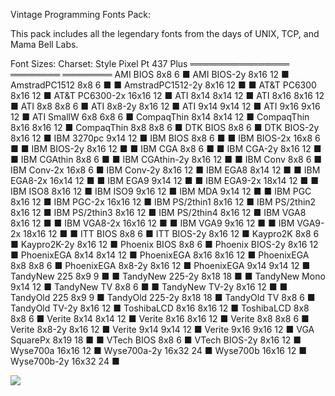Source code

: Vintage Programming Fonts Pack:

This pack includes all the legendary fonts from the days of UNIX, TCP, and Mama Bell Labs. 

Font             Sizes:   Charset:
Style            Pixel Pt 437 Plus
════════════════ ════════ ════════
AMI BIOS         8x8    6  ■
AMI BIOS-2y      8x16  12  ■
AmstradPC1512    8x8    6  ■   ■
AmstradPC1512-2y 8x16  12  ■   ■
AT&T PC6300      8x16  12  ■
AT&T PC6300-2x   16x16 12  ■
ATI 8x14         8x14  12  ■
ATI 8x16         8x16  12  ■
ATI 8x8          8x8    6  ■
ATI 8x8-2y       8x16  12  ■
ATI 9x14         9x14  12  ■
ATI 9x16         9x16  12  ■
ATI SmallW 6x8   6x8    6  ■
CompaqThin 8x14  8x14  12  ■
CompaqThin 8x16  8x16  12  ■
CompaqThin 8x8   8x8    6  ■
DTK BIOS         8x8    6  ■
DTK BIOS-2y      8x16  12  ■
IBM 3270pc       9x14  12  ■
IBM BIOS         8x8    6  ■   ■
IBM BIOS-2x      16x8   6  ■   ■
IBM BIOS-2y      8x16  12  ■   ■
IBM CGA          8x8    6  ■   ■
IBM CGA-2y       8x16  12  ■   ■
IBM CGAthin      8x8    6  ■   ■
IBM CGAthin-2y   8x16  12  ■   ■
IBM Conv         8x8    6  ■
IBM Conv-2x      16x8   6  ■
IBM Conv-2y      8x16  12  ■
IBM EGA8         8x14  12  ■   ■
IBM EGA8-2x      16x14 12  ■   ■
IBM EGA9         9x14  12  ■   ■
IBM EGA9-2x      18x14 12  ■   ■
IBM ISO8         8x16  12  ■
IBM ISO9         9x16  12  ■
IBM MDA          9x14  12  ■   ■
IBM PGC          8x16  12  ■
IBM PGC-2x       16x16 12  ■
IBM PS/2thin1    8x16  12  ■
IBM PS/2thin2    8x16  12  ■
IBM PS/2thin3    8x16  12  ■
IBM PS/2thin4    8x16  12  ■
IBM VGA8         8x16  12  ■   ■
IBM VGA8-2x      16x16 12  ■   ■
IBM VGA9         9x16  12  ■   ■
IBM VGA9-2x      18x16 12  ■   ■
ITT BIOS         8x8    6  ■
ITT BIOS-2y      8x16  12  ■
Kaypro2K         8x8    6  ■
Kaypro2K-2y      8x16  12  ■
Phoenix BIOS     8x8    6  ■
Phoenix BIOS-2y  8x16  12  ■
PhoenixEGA 8x14  8x14  12  ■
PhoenixEGA 8x16  8x16  12  ■
PhoenixEGA 8x8    8x8    6  ■
PhoenixEGA 8x8-2y 8x16  12  ■
PhoenixEGA 9x14   9x14  12  ■
TandyNew 225      8x9    9  ■   ■
TandyNew 225-2y   8x18  18  ■   ■
TandyNew Mono     9x14  12  ■
TandyNew TV       8x8    6  ■   ■
TandyNew TV-2y    8x16  12  ■   ■
TandyOld 225      8x9    9  ■
TandyOld 225-2y   8x18  18  ■
TandyOld TV       8x8    6  ■
TandyOld TV-2y    8x16  12  ■
ToshibaLCD 8x16   8x16  12  ■
ToshibaLCD 8x8    8x8    6  ■
Verite 8x14       8x14  12  ■
Verite 8x16       8x16  12  ■
Verite 8x8        8x8    6  ■
Verite 8x8-2y     8x16  12  ■
Verite 9x14       9x14  12  ■
Verite 9x16       9x16  12  ■
VGA SquarePx      8x19  18  ■   ■
VTech BIOS        8x8    6  ■
VTech BIOS-2y     8x16  12  ■
Wyse700a          16x16 12  ■
Wyse700a-2y       16x32 24  ■
Wyse700b          16x16 12  ■
Wyse700b-2y       16x32 24  ■


![](sample.png)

####################

Exercise objective:
Give back the data exactly, with no images.

Response:
Source code

: Vintage Programming Fonts Pack:

This pack includes all the legendary fonts from the days of UNIX, TCP, and Mama Bell Labs. 

Font             Sizes:   Charset:
Style            Pixel Pt 437 Plus
════════════════ ════════ ════════
AMI BIOS         8x8    6  ■
AMI BIOS-2y      8x16  12  ■
AmstradPC1512    8x8    6  ■   ■
AmstradPC1512-2y 8x16  12  ■   ■
AT&T PC6300      8x16  12  ■
AT&T PC6300-2x   16x16 12  ■
ATI 8x14         8x14  12  ■
ATI 8x16         8x16  12  ■
ATI 8x8          8x8    6  ■
ATI 8x8-2y       8x16  12  ■
ATI 9x14         9x14  12  ■
ATI 9x16         9x16  12  ■
ATI SmallW 6x8   6x8    6  ■
CompaqThin 8x14  8x14  12  ■
CompaqThin 8x16  8x16  12  ■
CompaqThin 8x8   8x8    6  ■
DTK BIOS         8x8    6  ■
DTK BIOS-2y      8x16  12  ■
IBM 3270pc       9x14  12  ■
IBM BIOS         8x8    6  ■   ■
IBM BIOS-2x      16x8   6  ■   ■
IBM BIOS-2y      8x16  12  ■   ■
IBM CGA          8x8    6  ■   ■
IBM CGA-2y       8x16  12  ■   ■
IBM CGAthin      8x8    6  ■   ■
IBM CGAthin-2y   8x16  12  ■   ■
IBM Conv         8x8    6  ■
IBM Conv-2x      16x8   6  ■
IBM Conv-2y      8x16  12  ■
IBM EGA8         8x14  12  ■   ■
IBM EGA8-2x      16x14 12  ■   ■
IBM EGA9         9x14  12  ■   ■
IBM EGA9-2x      18x14 12  ■   ■
IBM ISO8         8x16  12  ■
IBM ISO9         9x16  12  ■
IBM MDA          9x14  12  ■   ■
IBM PGC          8x16  12  ■
IBM PGC-2x       16x16 12  ■
IBM PS/2thin1    8x16  12  ■
IBM PS/2thin2    8x16  12  ■
IBM PS/2thin3    8x16  12  ■
IBM PS/2thin4    8x16  12  ■
IBM VGA8         8x16  12  ■   ■
IBM VGA8-2x      16x16 12  ■   ■
IBM VGA9         9x16  12  ■   ■
IBM VGA9-2x      18x16 12  ■   ■
ITT BIOS         8x8    6  ■
ITT BIOS-2y      8x16  12  ■
Kaypro2K         8x8    6  ■
Kaypro2K-2y      8x16  12  ■
Phoenix BIOS     8x8    6  ■
Phoenix BIOS-2y  8x16  12  ■
PhoenixEGA 8x14  8x14  12  ■
PhoenixEGA 8x16  8x16  12  ■
PhoenixEGA 8x8    8x8    6  ■
PhoenixEGA 8x8-2y 8x16  12  ■
PhoenixEGA 9x14   9x14  12  ■
TandyNew 225      8x9    9  ■   ■
TandyNew 225-2y   8x18  18  ■   ■
TandyNew Mono     9x14  12  ■
TandyNew TV       8x8    6  ■   ■
TandyNew TV-2y    8x16  12  ■   ■
TandyOld 225      8x9    9  ■
TandyOld 225-2y   8x18  18  ■
TandyOld TV       8x8    6  ■
TandyOld TV-2y    8x16  12  ■
ToshibaLCD 8x16   8x16  12  ■
ToshibaLCD 8x8    8x8    6  ■
Verite 8x14       8x14  12  ■
Verite 8x16       8x16  12  ■
Verite 8x8        8x8    6  ■
Verite 8x8-2y     8x16  12  ■
Verite 9x14       9x14  12  ■
Verite 9x16       9x16  12  ■
VGA SquarePx      8x19  18  ■   ■
VTech BIOS        8x8    6  ■
VTech BIOS-2y     8x16  12  ■
Wyse700a          16x16 12  ■
Wyse700a-2y       16x32 24  ■
Wyse700b          16x16 12  ■
Wyse700b-2y       16x32 24  ■


![](sample.png)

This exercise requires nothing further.